MP: Were there adaptations you might keep in place? Lessons learned?
EH: Literacy is an area where we learned a lot. In the virtual setting, we really took a structured approach to one-on-one and small-group instruction in core literacy skills. That’s not something that necessarily would have happened in the traditional Montessori environment. But we found that not only has it helped carry students through the year, but when we return, and we have students for whom the Montessori scope and sequence is not enough to help them become fluent readers, we have developed very specific detailed one-on-one interventions focused on building discrete skills to help students get to reading fluency.
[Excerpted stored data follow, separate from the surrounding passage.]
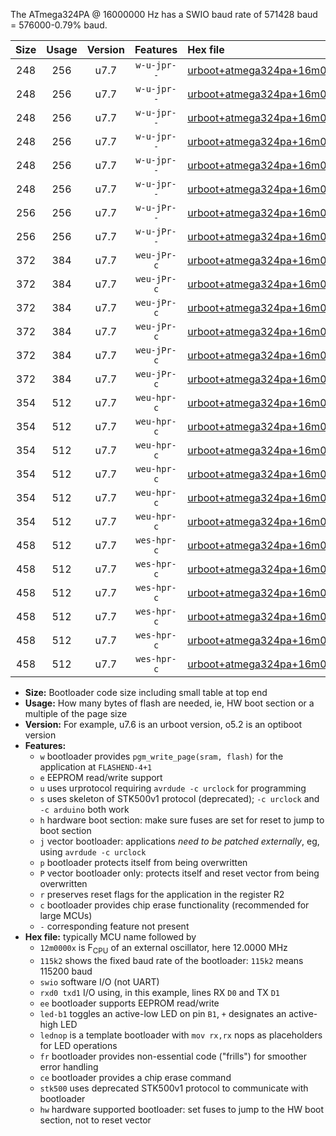 The ATmega324PA @ 16000000 Hz has a SWIO baud rate of 571428 baud = 576000-0.79% baud.

|Size|Usage|Version|Features|Hex file|
|:-:|:-:|:-:|:-:|:--|
|248|256|u7.7|`w-u-jpr--`|[urboot+atmega324pa+16m0000x++576k0_swio_rxd0_txd1_led+b0.hex](https://raw.githubusercontent.com/stefanrueger/urboot.hex/main/mcus/atmega324pa/external_oscillator/fcpu+16m0000_Hz/br++576k0_bps/urboot+atmega324pa+16m0000x++576k0_swio_rxd0_txd1_led+b0.hex)|
|248|256|u7.7|`w-u-jpr--`|[urboot+atmega324pa+16m0000x++576k0_swio_rxd0_txd1_led+b7.hex](https://raw.githubusercontent.com/stefanrueger/urboot.hex/main/mcus/atmega324pa/external_oscillator/fcpu+16m0000_Hz/br++576k0_bps/urboot+atmega324pa+16m0000x++576k0_swio_rxd0_txd1_led+b7.hex)|
|248|256|u7.7|`w-u-jpr--`|[urboot+atmega324pa+16m0000x++576k0_swio_rxd0_txd1_lednop.hex](https://raw.githubusercontent.com/stefanrueger/urboot.hex/main/mcus/atmega324pa/external_oscillator/fcpu+16m0000_Hz/br++576k0_bps/urboot+atmega324pa+16m0000x++576k0_swio_rxd0_txd1_lednop.hex)|
|248|256|u7.7|`w-u-jpr--`|[urboot+atmega324pa+16m0000x++576k0_swio_rxd2_txd3_led+b0.hex](https://raw.githubusercontent.com/stefanrueger/urboot.hex/main/mcus/atmega324pa/external_oscillator/fcpu+16m0000_Hz/br++576k0_bps/urboot+atmega324pa+16m0000x++576k0_swio_rxd2_txd3_led+b0.hex)|
|248|256|u7.7|`w-u-jpr--`|[urboot+atmega324pa+16m0000x++576k0_swio_rxd2_txd3_led+b7.hex](https://raw.githubusercontent.com/stefanrueger/urboot.hex/main/mcus/atmega324pa/external_oscillator/fcpu+16m0000_Hz/br++576k0_bps/urboot+atmega324pa+16m0000x++576k0_swio_rxd2_txd3_led+b7.hex)|
|248|256|u7.7|`w-u-jpr--`|[urboot+atmega324pa+16m0000x++576k0_swio_rxd2_txd3_lednop.hex](https://raw.githubusercontent.com/stefanrueger/urboot.hex/main/mcus/atmega324pa/external_oscillator/fcpu+16m0000_Hz/br++576k0_bps/urboot+atmega324pa+16m0000x++576k0_swio_rxd2_txd3_lednop.hex)|
|256|256|u7.7|`w-u-jPr--`|[urboot+atmega324pa+16m0000x++576k0_swio_rxd0_txd1.hex](https://raw.githubusercontent.com/stefanrueger/urboot.hex/main/mcus/atmega324pa/external_oscillator/fcpu+16m0000_Hz/br++576k0_bps/urboot+atmega324pa+16m0000x++576k0_swio_rxd0_txd1.hex)|
|256|256|u7.7|`w-u-jPr--`|[urboot+atmega324pa+16m0000x++576k0_swio_rxd2_txd3.hex](https://raw.githubusercontent.com/stefanrueger/urboot.hex/main/mcus/atmega324pa/external_oscillator/fcpu+16m0000_Hz/br++576k0_bps/urboot+atmega324pa+16m0000x++576k0_swio_rxd2_txd3.hex)|
|372|384|u7.7|`weu-jPr-c`|[urboot+atmega324pa+16m0000x++576k0_swio_rxd0_txd1_ee_led+b0_fr_ce.hex](https://raw.githubusercontent.com/stefanrueger/urboot.hex/main/mcus/atmega324pa/external_oscillator/fcpu+16m0000_Hz/br++576k0_bps/urboot+atmega324pa+16m0000x++576k0_swio_rxd0_txd1_ee_led+b0_fr_ce.hex)|
|372|384|u7.7|`weu-jPr-c`|[urboot+atmega324pa+16m0000x++576k0_swio_rxd0_txd1_ee_led+b7_fr_ce.hex](https://raw.githubusercontent.com/stefanrueger/urboot.hex/main/mcus/atmega324pa/external_oscillator/fcpu+16m0000_Hz/br++576k0_bps/urboot+atmega324pa+16m0000x++576k0_swio_rxd0_txd1_ee_led+b7_fr_ce.hex)|
|372|384|u7.7|`weu-jPr-c`|[urboot+atmega324pa+16m0000x++576k0_swio_rxd0_txd1_ee_lednop_fr_ce.hex](https://raw.githubusercontent.com/stefanrueger/urboot.hex/main/mcus/atmega324pa/external_oscillator/fcpu+16m0000_Hz/br++576k0_bps/urboot+atmega324pa+16m0000x++576k0_swio_rxd0_txd1_ee_lednop_fr_ce.hex)|
|372|384|u7.7|`weu-jPr-c`|[urboot+atmega324pa+16m0000x++576k0_swio_rxd2_txd3_ee_led+b0_fr_ce.hex](https://raw.githubusercontent.com/stefanrueger/urboot.hex/main/mcus/atmega324pa/external_oscillator/fcpu+16m0000_Hz/br++576k0_bps/urboot+atmega324pa+16m0000x++576k0_swio_rxd2_txd3_ee_led+b0_fr_ce.hex)|
|372|384|u7.7|`weu-jPr-c`|[urboot+atmega324pa+16m0000x++576k0_swio_rxd2_txd3_ee_led+b7_fr_ce.hex](https://raw.githubusercontent.com/stefanrueger/urboot.hex/main/mcus/atmega324pa/external_oscillator/fcpu+16m0000_Hz/br++576k0_bps/urboot+atmega324pa+16m0000x++576k0_swio_rxd2_txd3_ee_led+b7_fr_ce.hex)|
|372|384|u7.7|`weu-jPr-c`|[urboot+atmega324pa+16m0000x++576k0_swio_rxd2_txd3_ee_lednop_fr_ce.hex](https://raw.githubusercontent.com/stefanrueger/urboot.hex/main/mcus/atmega324pa/external_oscillator/fcpu+16m0000_Hz/br++576k0_bps/urboot+atmega324pa+16m0000x++576k0_swio_rxd2_txd3_ee_lednop_fr_ce.hex)|
|354|512|u7.7|`weu-hpr-c`|[urboot+atmega324pa+16m0000x++576k0_swio_rxd0_txd1_ee_led+b0_fr_ce_hw.hex](https://raw.githubusercontent.com/stefanrueger/urboot.hex/main/mcus/atmega324pa/external_oscillator/fcpu+16m0000_Hz/br++576k0_bps/urboot+atmega324pa+16m0000x++576k0_swio_rxd0_txd1_ee_led+b0_fr_ce_hw.hex)|
|354|512|u7.7|`weu-hpr-c`|[urboot+atmega324pa+16m0000x++576k0_swio_rxd0_txd1_ee_led+b7_fr_ce_hw.hex](https://raw.githubusercontent.com/stefanrueger/urboot.hex/main/mcus/atmega324pa/external_oscillator/fcpu+16m0000_Hz/br++576k0_bps/urboot+atmega324pa+16m0000x++576k0_swio_rxd0_txd1_ee_led+b7_fr_ce_hw.hex)|
|354|512|u7.7|`weu-hpr-c`|[urboot+atmega324pa+16m0000x++576k0_swio_rxd0_txd1_ee_lednop_fr_ce_hw.hex](https://raw.githubusercontent.com/stefanrueger/urboot.hex/main/mcus/atmega324pa/external_oscillator/fcpu+16m0000_Hz/br++576k0_bps/urboot+atmega324pa+16m0000x++576k0_swio_rxd0_txd1_ee_lednop_fr_ce_hw.hex)|
|354|512|u7.7|`weu-hpr-c`|[urboot+atmega324pa+16m0000x++576k0_swio_rxd2_txd3_ee_led+b0_fr_ce_hw.hex](https://raw.githubusercontent.com/stefanrueger/urboot.hex/main/mcus/atmega324pa/external_oscillator/fcpu+16m0000_Hz/br++576k0_bps/urboot+atmega324pa+16m0000x++576k0_swio_rxd2_txd3_ee_led+b0_fr_ce_hw.hex)|
|354|512|u7.7|`weu-hpr-c`|[urboot+atmega324pa+16m0000x++576k0_swio_rxd2_txd3_ee_led+b7_fr_ce_hw.hex](https://raw.githubusercontent.com/stefanrueger/urboot.hex/main/mcus/atmega324pa/external_oscillator/fcpu+16m0000_Hz/br++576k0_bps/urboot+atmega324pa+16m0000x++576k0_swio_rxd2_txd3_ee_led+b7_fr_ce_hw.hex)|
|354|512|u7.7|`weu-hpr-c`|[urboot+atmega324pa+16m0000x++576k0_swio_rxd2_txd3_ee_lednop_fr_ce_hw.hex](https://raw.githubusercontent.com/stefanrueger/urboot.hex/main/mcus/atmega324pa/external_oscillator/fcpu+16m0000_Hz/br++576k0_bps/urboot+atmega324pa+16m0000x++576k0_swio_rxd2_txd3_ee_lednop_fr_ce_hw.hex)|
|458|512|u7.7|`wes-hpr-c`|[urboot+atmega324pa+16m0000x++576k0_swio_rxd0_txd1_ee_led+b0_fr_ce_stk500_hw.hex](https://raw.githubusercontent.com/stefanrueger/urboot.hex/main/mcus/atmega324pa/external_oscillator/fcpu+16m0000_Hz/br++576k0_bps/urboot+atmega324pa+16m0000x++576k0_swio_rxd0_txd1_ee_led+b0_fr_ce_stk500_hw.hex)|
|458|512|u7.7|`wes-hpr-c`|[urboot+atmega324pa+16m0000x++576k0_swio_rxd0_txd1_ee_led+b7_fr_ce_stk500_hw.hex](https://raw.githubusercontent.com/stefanrueger/urboot.hex/main/mcus/atmega324pa/external_oscillator/fcpu+16m0000_Hz/br++576k0_bps/urboot+atmega324pa+16m0000x++576k0_swio_rxd0_txd1_ee_led+b7_fr_ce_stk500_hw.hex)|
|458|512|u7.7|`wes-hpr-c`|[urboot+atmega324pa+16m0000x++576k0_swio_rxd0_txd1_ee_lednop_fr_ce_stk500_hw.hex](https://raw.githubusercontent.com/stefanrueger/urboot.hex/main/mcus/atmega324pa/external_oscillator/fcpu+16m0000_Hz/br++576k0_bps/urboot+atmega324pa+16m0000x++576k0_swio_rxd0_txd1_ee_lednop_fr_ce_stk500_hw.hex)|
|458|512|u7.7|`wes-hpr-c`|[urboot+atmega324pa+16m0000x++576k0_swio_rxd2_txd3_ee_led+b0_fr_ce_stk500_hw.hex](https://raw.githubusercontent.com/stefanrueger/urboot.hex/main/mcus/atmega324pa/external_oscillator/fcpu+16m0000_Hz/br++576k0_bps/urboot+atmega324pa+16m0000x++576k0_swio_rxd2_txd3_ee_led+b0_fr_ce_stk500_hw.hex)|
|458|512|u7.7|`wes-hpr-c`|[urboot+atmega324pa+16m0000x++576k0_swio_rxd2_txd3_ee_led+b7_fr_ce_stk500_hw.hex](https://raw.githubusercontent.com/stefanrueger/urboot.hex/main/mcus/atmega324pa/external_oscillator/fcpu+16m0000_Hz/br++576k0_bps/urboot+atmega324pa+16m0000x++576k0_swio_rxd2_txd3_ee_led+b7_fr_ce_stk500_hw.hex)|
|458|512|u7.7|`wes-hpr-c`|[urboot+atmega324pa+16m0000x++576k0_swio_rxd2_txd3_ee_lednop_fr_ce_stk500_hw.hex](https://raw.githubusercontent.com/stefanrueger/urboot.hex/main/mcus/atmega324pa/external_oscillator/fcpu+16m0000_Hz/br++576k0_bps/urboot+atmega324pa+16m0000x++576k0_swio_rxd2_txd3_ee_lednop_fr_ce_stk500_hw.hex)|

- **Size:** Bootloader code size including small table at top end
- **Usage:** How many bytes of flash are needed, ie, HW boot section or a multiple of the page size
- **Version:** For example, u7.6 is an urboot version, o5.2 is an optiboot version
- **Features:**
  + `w` bootloader provides `pgm_write_page(sram, flash)` for the application at `FLASHEND-4+1`
  + `e` EEPROM read/write support
  + `u` uses urprotocol requiring `avrdude -c urclock` for programming
  + `s` uses skeleton of STK500v1 protocol (deprecated); `-c urclock` and `-c arduino` both work
  + `h` hardware boot section: make sure fuses are set for reset to jump to boot section
  + `j` vector bootloader: applications *need to be patched externally*, eg, using `avrdude -c urclock`
  + `p` bootloader protects itself from being overwritten
  + `P` vector bootloader only: protects itself and reset vector from being overwritten
  + `r` preserves reset flags for the application in the register R2
  + `c` bootloader provides chip erase functionality (recommended for large MCUs)
  + `-` corresponding feature not present
- **Hex file:** typically MCU name followed by
  + `12m0000x` is F<sub>CPU</sub> of an external oscillator, here 12.0000 MHz
  + `115k2` shows the fixed baud rate of the bootloader: `115k2` means 115200 baud
  + `swio` software I/O (not UART)
  + `rxd0 txd1` I/O using, in this example, lines RX `D0` and TX `D1`
  + `ee` bootloader supports EEPROM read/write
  + `led-b1` toggles an active-low LED on pin `B1`, `+` designates an active-high LED
  + `lednop` is a template bootloader with `mov rx,rx` nops as placeholders for LED operations
  + `fr` bootloader provides non-essential code ("frills") for smoother error handling
  + `ce` bootloader provides a chip erase command
  + `stk500` uses deprecated STK500v1 protocol to communicate with bootloader
  + `hw` hardware supported bootloader: set fuses to jump to the HW boot section, not to reset vector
Another area is family engagement. This year, I met with families weekly on Zoom. In live learning, I had physical touch points, but we only met monthly, and I don’t think I’m going back to that. Maybe interest will wane over time, but I think it’s been an incredible gift for families to get such an intimate look into their child’s education and our instructional process. Families are coming out of this with a much stronger understanding of Montessori than they had before the pandemic, and I want to leverage that, keep them at the table, keep them as thought partners, and continue to support their child’s education at home. The gap between parent and guide has shrunk, and I want to keep it that way.